*Work item*. Every line with "pretty" in it must be copied from the data.

# # #

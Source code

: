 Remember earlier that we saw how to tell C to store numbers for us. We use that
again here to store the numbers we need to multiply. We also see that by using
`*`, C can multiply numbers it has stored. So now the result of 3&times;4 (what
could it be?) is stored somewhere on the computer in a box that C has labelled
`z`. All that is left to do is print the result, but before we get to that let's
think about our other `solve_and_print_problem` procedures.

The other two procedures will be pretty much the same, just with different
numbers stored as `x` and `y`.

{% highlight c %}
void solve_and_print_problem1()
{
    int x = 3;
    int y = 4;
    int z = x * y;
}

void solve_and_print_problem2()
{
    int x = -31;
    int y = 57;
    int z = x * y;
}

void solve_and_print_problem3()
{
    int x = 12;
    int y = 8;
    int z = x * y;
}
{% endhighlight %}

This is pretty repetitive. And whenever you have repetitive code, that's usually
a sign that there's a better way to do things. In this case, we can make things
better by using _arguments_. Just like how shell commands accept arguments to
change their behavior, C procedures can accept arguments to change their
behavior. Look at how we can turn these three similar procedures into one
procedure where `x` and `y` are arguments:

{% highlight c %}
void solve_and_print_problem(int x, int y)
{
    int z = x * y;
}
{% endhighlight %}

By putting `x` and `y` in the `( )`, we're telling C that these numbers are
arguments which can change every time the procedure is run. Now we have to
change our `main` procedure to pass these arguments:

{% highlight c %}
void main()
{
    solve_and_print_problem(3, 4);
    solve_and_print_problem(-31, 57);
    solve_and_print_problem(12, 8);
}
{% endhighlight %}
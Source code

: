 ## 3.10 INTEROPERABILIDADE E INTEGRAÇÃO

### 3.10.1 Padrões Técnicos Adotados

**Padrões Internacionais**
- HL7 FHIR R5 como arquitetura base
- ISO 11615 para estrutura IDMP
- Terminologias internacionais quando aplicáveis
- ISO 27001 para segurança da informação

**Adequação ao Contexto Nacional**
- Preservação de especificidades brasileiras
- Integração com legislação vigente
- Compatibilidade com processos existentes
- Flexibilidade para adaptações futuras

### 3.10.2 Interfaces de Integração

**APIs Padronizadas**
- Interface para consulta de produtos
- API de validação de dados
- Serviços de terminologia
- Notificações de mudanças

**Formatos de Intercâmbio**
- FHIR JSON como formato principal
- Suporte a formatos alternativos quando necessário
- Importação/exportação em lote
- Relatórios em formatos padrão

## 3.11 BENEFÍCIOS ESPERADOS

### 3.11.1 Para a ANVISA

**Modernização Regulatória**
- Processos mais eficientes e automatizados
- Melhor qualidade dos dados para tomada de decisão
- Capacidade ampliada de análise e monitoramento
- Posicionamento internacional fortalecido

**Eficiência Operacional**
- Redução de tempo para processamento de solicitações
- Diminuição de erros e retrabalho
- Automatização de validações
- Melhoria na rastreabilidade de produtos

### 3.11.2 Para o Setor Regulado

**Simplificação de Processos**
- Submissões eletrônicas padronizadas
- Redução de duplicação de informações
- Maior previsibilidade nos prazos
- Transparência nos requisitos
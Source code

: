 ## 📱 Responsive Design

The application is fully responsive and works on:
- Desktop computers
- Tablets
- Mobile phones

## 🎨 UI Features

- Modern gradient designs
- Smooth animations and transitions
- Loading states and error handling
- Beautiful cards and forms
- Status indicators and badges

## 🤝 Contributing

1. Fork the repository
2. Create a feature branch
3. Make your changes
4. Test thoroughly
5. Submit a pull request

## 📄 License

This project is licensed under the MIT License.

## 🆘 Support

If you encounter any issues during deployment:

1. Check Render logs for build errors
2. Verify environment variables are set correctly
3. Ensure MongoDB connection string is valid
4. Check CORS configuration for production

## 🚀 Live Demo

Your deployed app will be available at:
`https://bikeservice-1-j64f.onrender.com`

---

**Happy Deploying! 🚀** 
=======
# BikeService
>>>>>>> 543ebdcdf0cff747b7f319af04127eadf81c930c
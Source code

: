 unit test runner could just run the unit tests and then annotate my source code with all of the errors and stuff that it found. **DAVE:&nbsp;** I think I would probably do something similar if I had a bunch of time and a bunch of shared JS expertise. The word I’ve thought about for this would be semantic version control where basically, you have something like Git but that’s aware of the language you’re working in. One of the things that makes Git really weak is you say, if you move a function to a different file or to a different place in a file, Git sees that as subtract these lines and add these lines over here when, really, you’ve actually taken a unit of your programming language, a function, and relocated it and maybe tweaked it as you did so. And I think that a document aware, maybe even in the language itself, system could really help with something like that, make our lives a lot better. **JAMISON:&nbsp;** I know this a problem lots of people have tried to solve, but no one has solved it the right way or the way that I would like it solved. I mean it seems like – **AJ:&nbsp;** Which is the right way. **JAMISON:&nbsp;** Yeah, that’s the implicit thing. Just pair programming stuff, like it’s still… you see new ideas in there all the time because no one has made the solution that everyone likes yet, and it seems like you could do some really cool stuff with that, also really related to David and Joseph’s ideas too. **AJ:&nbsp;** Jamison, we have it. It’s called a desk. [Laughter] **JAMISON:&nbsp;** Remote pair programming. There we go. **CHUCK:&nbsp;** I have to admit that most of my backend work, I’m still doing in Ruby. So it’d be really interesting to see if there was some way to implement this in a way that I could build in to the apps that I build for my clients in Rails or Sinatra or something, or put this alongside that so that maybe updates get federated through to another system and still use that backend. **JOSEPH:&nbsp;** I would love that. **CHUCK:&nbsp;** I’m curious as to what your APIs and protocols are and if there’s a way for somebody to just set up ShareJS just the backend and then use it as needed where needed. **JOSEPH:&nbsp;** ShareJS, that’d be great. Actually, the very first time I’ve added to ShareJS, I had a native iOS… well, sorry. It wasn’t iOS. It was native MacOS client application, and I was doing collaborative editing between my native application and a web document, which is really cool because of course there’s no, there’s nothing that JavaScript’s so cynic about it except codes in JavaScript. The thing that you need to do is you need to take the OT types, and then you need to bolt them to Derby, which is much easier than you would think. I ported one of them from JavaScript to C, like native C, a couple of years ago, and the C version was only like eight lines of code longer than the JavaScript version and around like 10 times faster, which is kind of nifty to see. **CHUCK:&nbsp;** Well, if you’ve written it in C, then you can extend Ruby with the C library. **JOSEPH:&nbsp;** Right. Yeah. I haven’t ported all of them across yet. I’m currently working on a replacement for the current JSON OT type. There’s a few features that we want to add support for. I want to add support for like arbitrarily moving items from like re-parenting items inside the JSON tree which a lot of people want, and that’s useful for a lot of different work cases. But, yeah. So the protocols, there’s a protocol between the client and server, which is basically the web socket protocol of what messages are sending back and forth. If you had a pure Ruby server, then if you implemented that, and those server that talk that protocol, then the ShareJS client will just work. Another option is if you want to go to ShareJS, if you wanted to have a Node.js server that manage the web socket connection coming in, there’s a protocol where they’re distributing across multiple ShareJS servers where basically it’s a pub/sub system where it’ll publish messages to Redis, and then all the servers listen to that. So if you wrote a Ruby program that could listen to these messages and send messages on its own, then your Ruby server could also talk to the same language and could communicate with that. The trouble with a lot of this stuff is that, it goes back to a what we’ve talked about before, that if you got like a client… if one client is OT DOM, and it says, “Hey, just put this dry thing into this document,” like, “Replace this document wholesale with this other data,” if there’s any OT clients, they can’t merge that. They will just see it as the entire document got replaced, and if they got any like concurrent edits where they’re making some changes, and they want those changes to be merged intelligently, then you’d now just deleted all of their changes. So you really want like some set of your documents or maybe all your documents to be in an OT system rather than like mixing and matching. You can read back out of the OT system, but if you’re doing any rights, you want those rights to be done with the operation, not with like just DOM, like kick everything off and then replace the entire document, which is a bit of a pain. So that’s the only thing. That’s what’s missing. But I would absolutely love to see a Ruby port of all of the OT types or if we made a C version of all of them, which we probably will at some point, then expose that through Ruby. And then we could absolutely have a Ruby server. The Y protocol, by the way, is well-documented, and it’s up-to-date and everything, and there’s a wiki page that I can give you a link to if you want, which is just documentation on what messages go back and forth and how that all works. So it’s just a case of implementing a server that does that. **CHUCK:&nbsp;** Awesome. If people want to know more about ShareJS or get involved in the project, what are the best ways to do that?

# # #

*The completed task*.
The other two procedures will be pretty much the same, just with different
This is pretty repetitive. And whenever you have repetitive code, that's usually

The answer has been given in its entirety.